*** Begin section ***

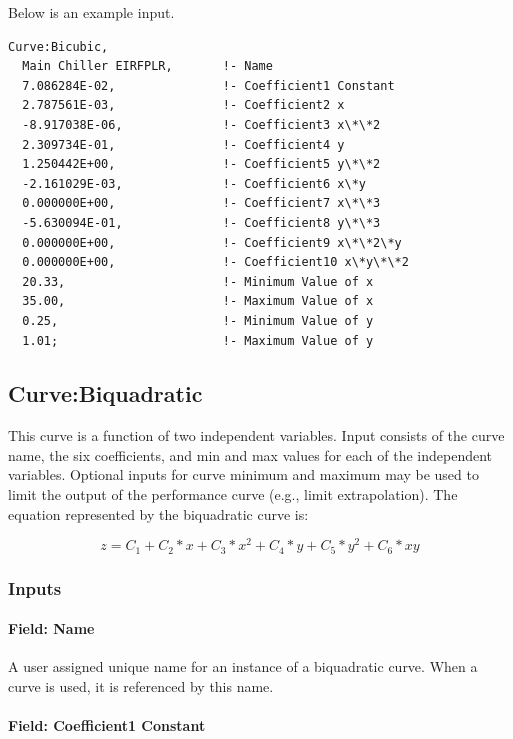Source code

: Below is an example input.

\begin{lstlisting}
Curve:Bicubic,
  Main Chiller EIRFPLR,       !- Name
  7.086284E-02,               !- Coefficient1 Constant
  2.787561E-03,               !- Coefficient2 x
  -8.917038E-06,              !- Coefficient3 x\*\*2
  2.309734E-01,               !- Coefficient4 y
  1.250442E+00,               !- Coefficient5 y\*\*2
  -2.161029E-03,              !- Coefficient6 x\*y
  0.000000E+00,               !- Coefficient7 x\*\*3
  -5.630094E-01,              !- Coefficient8 y\*\*3
  0.000000E+00,               !- Coefficient9 x\*\*2\*y
  0.000000E+00,               !- Coefficient10 x\*y\*\*2
  20.33,                      !- Minimum Value of x
  35.00,                      !- Maximum Value of x
  0.25,                       !- Minimum Value of y
  1.01;                       !- Maximum Value of y
\end{lstlisting}

\subsection{Curve:Biquadratic}\label{curvebiquadratic}

This curve is a function of two independent variables. Input consists of the curve name, the six coefficients, and min and max values for each of the independent variables. Optional inputs for curve minimum and maximum may be used to limit the output of the performance curve (e.g., limit extrapolation). The equation represented by the biquadratic curve is:

\begin{equation}
z = {C_1} + {C_2}*x + {C_3}*{x^2} + {C_4}*y + {C_5}*{y^2} + {C_6}*xy
\end{equation}

\subsubsection{Inputs}\label{inputs-7-016}

\paragraph{Field: Name}\label{field-name-7-012}

A user assigned unique name for an instance of a biquadratic curve. When a curve is used, it is referenced by this name.

\paragraph{Field: Coefficient1 Constant}\label{field-coefficient1-constant-7}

*** End section ***

# TASK DETAILS
Going line by line through the listing above, count those that contain "inputs" and give only the result.

# YOUR SOLUTION
2